** DATASET EXCERPTS follows **

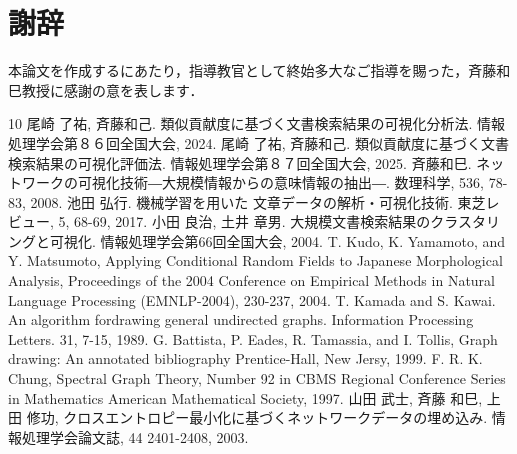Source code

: \documentclass[a4paper,12pt]{jsreport}
\begin{document}
\chapter*{謝辞} 
本論文を作成するにあたり，指導教官として終始多大なご指導を賜った，斉藤和巳教授に感謝の意を表します．

\renewcommand{\bibname}{参考文献}
\begin{thebibliography}{10}
尾崎 了祐, 斉藤和己.
類似貢献度に基づく文書検索結果の可視化分析法.
情報処理学会第８６回全国大会, 2024. 
尾崎 了祐, 斉藤和己.
類似貢献度に基づく文書検索結果の可視化評価法.
情報処理学会第８７回全国大会, 2025. 
斉藤和巳.
ネットワークの可視化技術―大規模情報からの意味情報の抽出―.
数理科学, 536, 78-83, 2008.
池田 弘行.
機械学習を用いた 文章データの解析・可視化技術.
東芝レビュー, 5, 68-69, 2017. 
小田 良治, 土井 章男.
大規模文書検索結果のクラスタリングと可視化.
情報処理学会第66回全国大会, 2004. 
T. Kudo, K. Yamamoto, and Y. Matsumoto, 
Applying Conditional Random Fields to Japanese Morphological Analysis, 
Proceedings of the 2004 Conference on Empirical Methods in Natural Language Processing (EMNLP-2004), 230-237, 2004.
T. Kamada and S. Kawai. 
An algorithm fordrawing general undirected graphs. 
Information Processing Letters. 31, 7-15, 1989.
G. Battista, P. Eades, R. Tamassia, and I. Tollis, 
Graph drawing: An annotated bibliography Prentice-Hall, New Jersy, 1999.
F. R. K. Chung,
Spectral Graph Theory, Number 92 in CBMS Regional Conference Series 
in Mathematics American Mathematical Society, 1997. 
山田 武士, 斉藤 和巳, 上田 修功, クロスエントロピー最小化に基づくネットワークデータの埋め込み.
情報処理学会論文誌, 44 2401-2408, 2003.

\end{thebibliography}
\end{document}
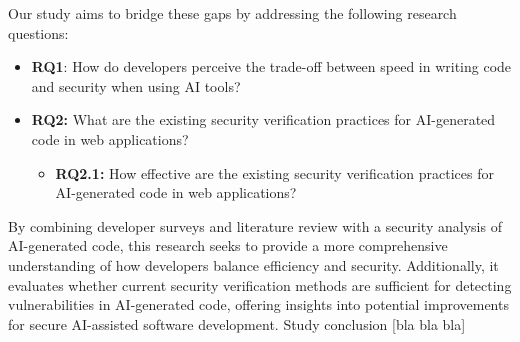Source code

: Our study aims to bridge these gaps by addressing the following research questions:
\begin{itemize}
	\item \textbf{RQ1}: How do developers perceive the trade-off between speed in writing code and security when using AI tools?
	\item \textbf{RQ2:} What are the existing security verification practices for AI-generated code in web applications?
  	\begin{itemize}
    	\item \textbf{RQ2.1:} How effective are the existing security verification practices for AI-generated code in web applications?
  	\end{itemize}
\end{itemize}

By combining developer surveys and literature review with a security analysis of AI-generated code, this research seeks to provide a more comprehensive understanding of how developers balance efficiency and security. Additionally, it evaluates whether current security verification methods are sufficient for detecting vulnerabilities in AI-generated code, offering insights into potential improvements for secure AI-assisted software development.
Study conclusion [bla bla bla]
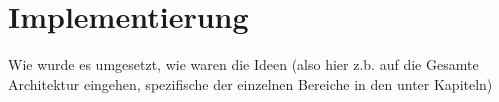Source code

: \chapter{Implementierung}

Wie wurde es umgesetzt, wie waren die Ideen (also hier z.b. auf die Gesamte Architektur eingehen, spezifische der einzelnen Bereiche in den unter Kapiteln)





  

 
 
 
 
 
 
 
 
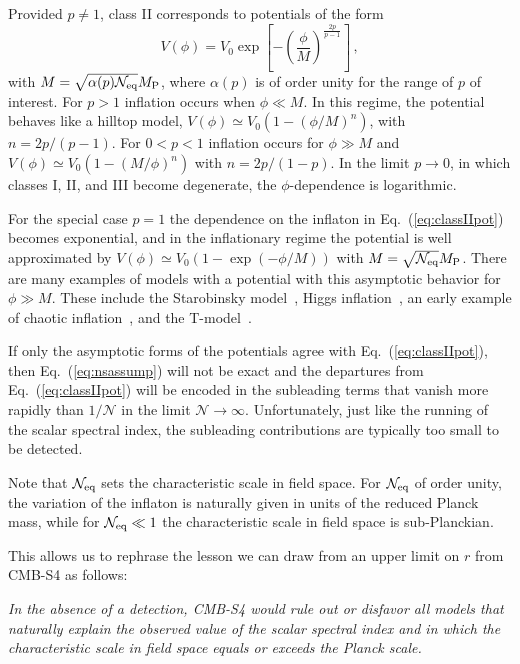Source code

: Provided $p\neq 1$, class II corresponds to potentials of the form 
\begin{equation}\label{eq:classIIpot}
V(\phi)=V_0\exp\left[-\left(\frac{\phi}{M}\right)^{\frac{2p}{p-1}}\right]\,,
\end{equation}
with $M=\sqrt{\alpha(p)\mathcal{N}_{\rm eq}}M_{\rm P}$, where $\alpha(p)$ is of order unity for the range of $p$ of interest. For $p>1$ inflation occurs when $\phi\ll M$. In this regime, the potential behaves like a hilltop model, $V(\phi)\simeq V_0(1-\left(\phi/M\right)^n)$, with $n=2p/(p-1)$. For $0<p<1$ inflation occurs for $\phi\gg M$ and $V(\phi)\simeq V_0(1-\left(M/\phi\right)^n)$ with $n=2p/(1-p)$. In the limit $p\to0$, in which classes I, II, and III become degenerate, the $\phi$-dependence is logarithmic. 

For the special case $p=1$ the dependence on the inflaton in Eq.~(\ref{eq:classIIpot}) becomes exponential, and in the inflationary regime the potential is well approximated by $V(\phi)\simeq V_0\left(1-\exp\left(-\phi/M\right)\right)$ with $M=\sqrt{\mathcal{N}_{\rm eq}}M_{\rm P}$. There are many examples of models with a potential with this asymptotic behavior for $\phi\gg M$. These include the Starobinsky model~\cite{Starobinsky:1980te}, Higgs inflation~\cite{Salopek:1988qh,Bezrukov:2007ep}, an early example of chaotic inflation~\cite{Goncharov:1983mw}, and the T-model~\cite{Kallosh:2013hoa}.

If only the asymptotic forms of the potentials agree with Eq.~(\ref{eq:classIIpot}), then Eq.~(\ref{eq:nsassump}) will not be exact and the departures from Eq.~(\ref{eq:classIIpot}) will be encoded in the subleading terms that vanish more rapidly than $1/\mathcal{N}$ in the limit $\mathcal{N}\to\infty$. Unfortunately, just like the running of the scalar spectral index, the subleading contributions are typically too small to be detected.

Note that $\mathcal{N}_{\rm eq}$ sets the characteristic scale in field space. For $\mathcal{N}_{\rm eq}$ of order unity, the variation of the inflaton is naturally given in units of the reduced Planck mass, while for $\mathcal{N}_{\rm eq}\ll 1$ the characteristic scale in field space is sub-Planckian. 

This allows us to rephrase the lesson we can draw from an upper limit on $r$ from CMB-S4 as follows:

{\em In the absence of a detection, CMB-S4 would rule out or disfavor all models that naturally explain the observed value of the scalar spectral index and in which the characteristic scale in field space equals or exceeds the Planck scale.}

** End of DATASET EXCERPTS **

▶ REQUIRED WORK: Return from the data every line that holds "Conference".

▶ THE COMPLETED TASK:
Proceedings of the 2004 Conference on Empirical Methods in Natural Language Processing (EMNLP-2004), 230-237, 2004.
Spectral Graph Theory, Number 92 in CBMS Regional Conference Series 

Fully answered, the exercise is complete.